Provide only the number of lines in the data below that contain the string "multiplicativo".

Data listing ->
::::::::
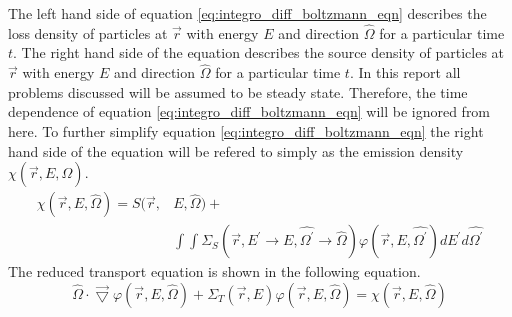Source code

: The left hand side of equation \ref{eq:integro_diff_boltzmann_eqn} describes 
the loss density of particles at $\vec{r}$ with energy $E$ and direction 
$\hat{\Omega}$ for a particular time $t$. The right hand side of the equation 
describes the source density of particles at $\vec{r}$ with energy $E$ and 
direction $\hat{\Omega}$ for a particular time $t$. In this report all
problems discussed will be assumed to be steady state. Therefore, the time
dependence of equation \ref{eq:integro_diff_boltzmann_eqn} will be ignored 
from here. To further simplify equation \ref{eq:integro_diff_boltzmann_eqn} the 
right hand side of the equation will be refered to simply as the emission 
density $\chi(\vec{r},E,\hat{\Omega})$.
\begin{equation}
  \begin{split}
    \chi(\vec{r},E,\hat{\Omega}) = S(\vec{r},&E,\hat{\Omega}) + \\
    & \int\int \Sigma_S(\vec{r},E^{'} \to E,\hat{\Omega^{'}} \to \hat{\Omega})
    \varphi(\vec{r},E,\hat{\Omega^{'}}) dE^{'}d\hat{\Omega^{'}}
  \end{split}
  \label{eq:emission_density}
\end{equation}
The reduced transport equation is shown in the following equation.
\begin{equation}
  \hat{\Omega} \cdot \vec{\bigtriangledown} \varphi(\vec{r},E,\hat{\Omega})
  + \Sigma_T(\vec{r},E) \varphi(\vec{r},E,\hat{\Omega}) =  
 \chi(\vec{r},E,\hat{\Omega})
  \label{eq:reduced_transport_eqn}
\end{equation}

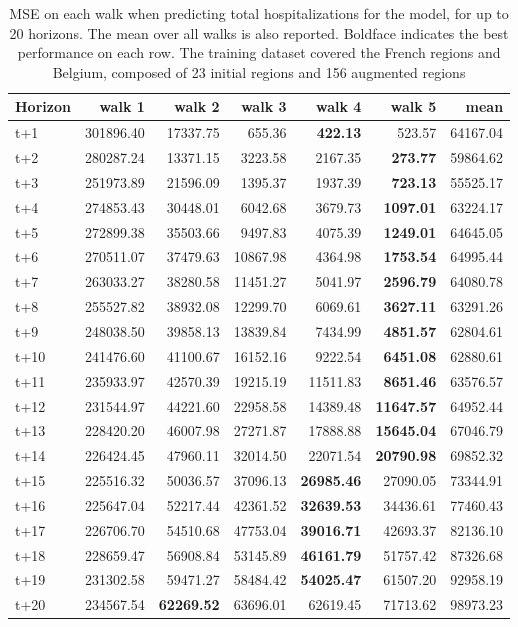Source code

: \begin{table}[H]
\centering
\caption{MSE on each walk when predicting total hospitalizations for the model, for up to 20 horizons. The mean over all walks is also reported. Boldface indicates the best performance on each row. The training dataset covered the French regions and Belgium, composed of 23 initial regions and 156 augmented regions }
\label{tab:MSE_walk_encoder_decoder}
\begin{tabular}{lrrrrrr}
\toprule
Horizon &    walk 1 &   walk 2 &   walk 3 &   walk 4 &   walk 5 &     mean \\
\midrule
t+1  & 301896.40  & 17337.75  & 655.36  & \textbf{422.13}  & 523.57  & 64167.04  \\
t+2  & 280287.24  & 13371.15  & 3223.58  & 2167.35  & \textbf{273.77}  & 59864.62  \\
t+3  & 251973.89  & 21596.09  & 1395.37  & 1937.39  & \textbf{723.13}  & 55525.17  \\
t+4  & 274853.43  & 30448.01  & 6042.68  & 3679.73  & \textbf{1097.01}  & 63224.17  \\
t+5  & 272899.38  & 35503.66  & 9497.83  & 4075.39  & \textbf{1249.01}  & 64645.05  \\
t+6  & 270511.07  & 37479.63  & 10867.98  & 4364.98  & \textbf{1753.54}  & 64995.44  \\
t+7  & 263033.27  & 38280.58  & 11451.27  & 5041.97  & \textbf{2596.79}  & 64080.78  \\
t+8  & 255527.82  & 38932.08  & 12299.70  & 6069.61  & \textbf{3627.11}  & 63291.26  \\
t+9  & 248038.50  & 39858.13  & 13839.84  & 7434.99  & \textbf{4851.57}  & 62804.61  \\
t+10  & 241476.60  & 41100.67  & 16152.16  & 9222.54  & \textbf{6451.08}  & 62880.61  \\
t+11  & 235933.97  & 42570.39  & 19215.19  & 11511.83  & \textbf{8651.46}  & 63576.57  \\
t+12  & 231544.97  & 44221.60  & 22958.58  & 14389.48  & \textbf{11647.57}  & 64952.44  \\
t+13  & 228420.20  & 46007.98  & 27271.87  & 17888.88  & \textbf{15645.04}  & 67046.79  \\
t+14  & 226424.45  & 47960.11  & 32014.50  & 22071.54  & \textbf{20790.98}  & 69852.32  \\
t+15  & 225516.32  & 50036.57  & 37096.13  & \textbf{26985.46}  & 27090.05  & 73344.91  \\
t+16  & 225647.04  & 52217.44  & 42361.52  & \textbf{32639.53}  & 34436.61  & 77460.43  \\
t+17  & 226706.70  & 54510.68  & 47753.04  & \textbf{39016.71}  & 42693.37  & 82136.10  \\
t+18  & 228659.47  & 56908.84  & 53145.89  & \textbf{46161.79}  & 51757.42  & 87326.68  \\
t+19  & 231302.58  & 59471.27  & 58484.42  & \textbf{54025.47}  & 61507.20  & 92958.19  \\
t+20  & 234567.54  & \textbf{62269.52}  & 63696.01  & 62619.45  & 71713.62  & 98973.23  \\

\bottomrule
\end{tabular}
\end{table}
::::::::
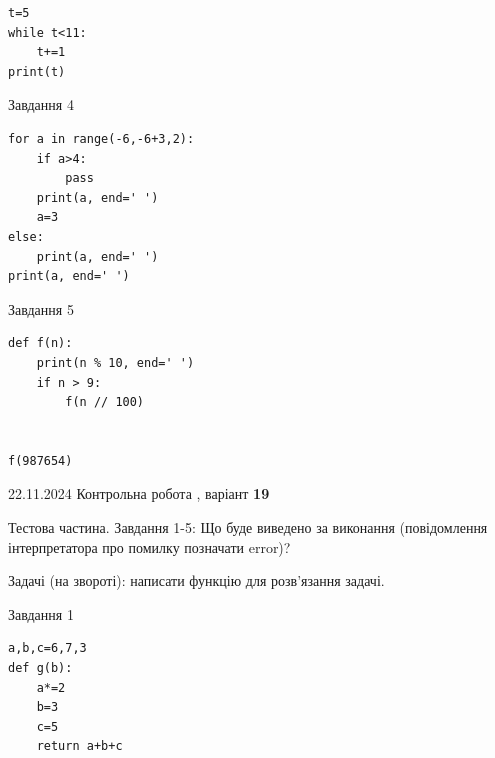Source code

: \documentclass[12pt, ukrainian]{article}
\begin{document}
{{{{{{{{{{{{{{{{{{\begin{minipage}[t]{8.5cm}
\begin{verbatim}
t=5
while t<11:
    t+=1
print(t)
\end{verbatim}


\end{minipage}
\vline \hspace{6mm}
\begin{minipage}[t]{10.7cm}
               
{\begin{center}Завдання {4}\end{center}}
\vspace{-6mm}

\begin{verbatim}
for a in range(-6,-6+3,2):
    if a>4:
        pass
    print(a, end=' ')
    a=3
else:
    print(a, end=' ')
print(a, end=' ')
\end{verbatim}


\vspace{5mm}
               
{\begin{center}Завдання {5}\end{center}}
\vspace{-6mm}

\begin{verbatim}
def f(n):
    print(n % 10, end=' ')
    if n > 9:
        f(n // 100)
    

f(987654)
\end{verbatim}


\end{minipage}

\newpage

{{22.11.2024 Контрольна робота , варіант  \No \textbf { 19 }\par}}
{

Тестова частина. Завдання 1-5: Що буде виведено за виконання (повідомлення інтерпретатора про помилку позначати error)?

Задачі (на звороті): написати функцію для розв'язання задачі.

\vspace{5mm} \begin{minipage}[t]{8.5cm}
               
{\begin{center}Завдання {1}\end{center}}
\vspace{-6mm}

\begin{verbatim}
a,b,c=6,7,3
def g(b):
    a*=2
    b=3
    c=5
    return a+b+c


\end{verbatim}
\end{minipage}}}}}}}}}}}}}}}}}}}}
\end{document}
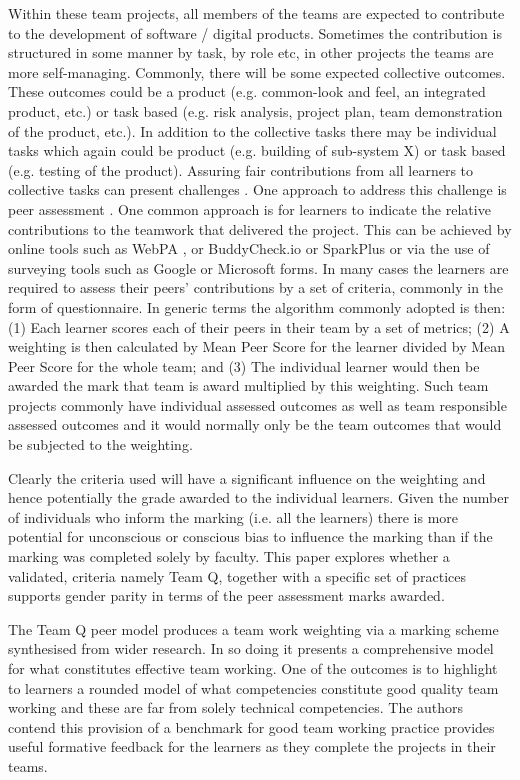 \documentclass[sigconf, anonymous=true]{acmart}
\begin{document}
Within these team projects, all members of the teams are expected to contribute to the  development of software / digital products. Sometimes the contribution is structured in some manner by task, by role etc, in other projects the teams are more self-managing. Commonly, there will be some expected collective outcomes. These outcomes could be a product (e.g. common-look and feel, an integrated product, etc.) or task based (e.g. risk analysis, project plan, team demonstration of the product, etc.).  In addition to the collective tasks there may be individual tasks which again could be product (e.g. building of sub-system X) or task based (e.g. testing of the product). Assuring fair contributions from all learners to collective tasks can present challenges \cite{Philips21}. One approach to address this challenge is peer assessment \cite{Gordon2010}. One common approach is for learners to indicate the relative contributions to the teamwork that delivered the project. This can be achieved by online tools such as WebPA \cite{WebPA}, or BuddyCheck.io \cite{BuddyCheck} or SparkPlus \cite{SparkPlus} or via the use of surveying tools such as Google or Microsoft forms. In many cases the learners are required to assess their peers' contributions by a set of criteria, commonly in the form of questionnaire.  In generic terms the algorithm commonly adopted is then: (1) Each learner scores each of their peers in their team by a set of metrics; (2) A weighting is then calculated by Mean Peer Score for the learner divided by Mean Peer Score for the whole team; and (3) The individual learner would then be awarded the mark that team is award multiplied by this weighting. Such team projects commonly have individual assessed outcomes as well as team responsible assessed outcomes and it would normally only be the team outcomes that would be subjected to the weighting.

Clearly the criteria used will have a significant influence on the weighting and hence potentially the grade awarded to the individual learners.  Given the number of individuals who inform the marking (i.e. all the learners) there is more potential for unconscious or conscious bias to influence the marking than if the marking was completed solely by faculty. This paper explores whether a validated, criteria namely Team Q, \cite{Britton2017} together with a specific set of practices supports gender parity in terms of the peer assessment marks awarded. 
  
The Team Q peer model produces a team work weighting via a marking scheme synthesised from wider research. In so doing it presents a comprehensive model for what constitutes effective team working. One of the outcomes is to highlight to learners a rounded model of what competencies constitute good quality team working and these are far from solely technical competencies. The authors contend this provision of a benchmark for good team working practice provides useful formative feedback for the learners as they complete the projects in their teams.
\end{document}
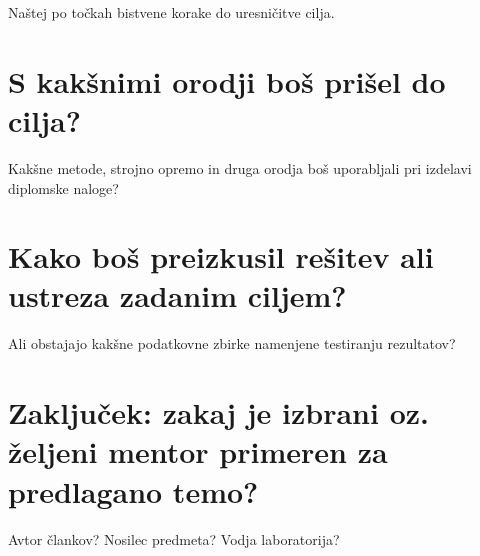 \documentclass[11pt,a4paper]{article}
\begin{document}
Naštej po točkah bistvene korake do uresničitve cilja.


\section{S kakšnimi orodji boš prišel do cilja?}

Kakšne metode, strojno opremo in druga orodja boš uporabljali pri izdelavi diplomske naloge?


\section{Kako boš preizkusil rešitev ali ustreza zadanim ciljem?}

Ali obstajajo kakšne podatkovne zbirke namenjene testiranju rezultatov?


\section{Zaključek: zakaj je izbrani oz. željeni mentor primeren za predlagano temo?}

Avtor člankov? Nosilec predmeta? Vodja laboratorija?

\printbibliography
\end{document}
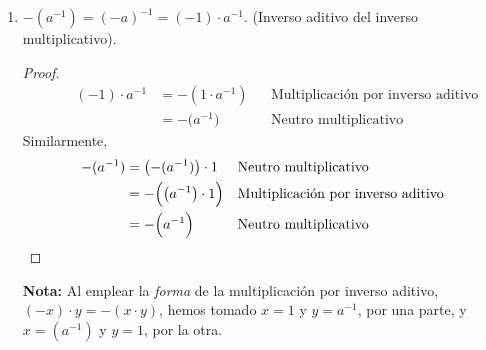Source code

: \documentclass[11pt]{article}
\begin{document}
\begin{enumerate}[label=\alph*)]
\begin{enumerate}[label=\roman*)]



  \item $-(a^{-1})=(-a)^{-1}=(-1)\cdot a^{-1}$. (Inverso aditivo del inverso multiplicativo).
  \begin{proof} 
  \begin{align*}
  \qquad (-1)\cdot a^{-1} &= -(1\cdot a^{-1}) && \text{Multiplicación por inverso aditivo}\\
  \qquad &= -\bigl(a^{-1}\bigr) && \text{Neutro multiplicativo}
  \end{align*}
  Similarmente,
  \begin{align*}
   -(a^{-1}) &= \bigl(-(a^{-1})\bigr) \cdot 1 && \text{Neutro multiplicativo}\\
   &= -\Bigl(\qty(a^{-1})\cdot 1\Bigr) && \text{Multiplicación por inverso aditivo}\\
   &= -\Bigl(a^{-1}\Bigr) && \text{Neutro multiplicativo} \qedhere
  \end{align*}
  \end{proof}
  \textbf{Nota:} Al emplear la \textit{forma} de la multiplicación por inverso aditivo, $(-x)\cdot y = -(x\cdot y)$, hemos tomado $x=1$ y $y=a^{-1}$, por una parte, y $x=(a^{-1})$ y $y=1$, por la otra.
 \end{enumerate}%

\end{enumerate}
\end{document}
::::::::
Exercise answer -> 4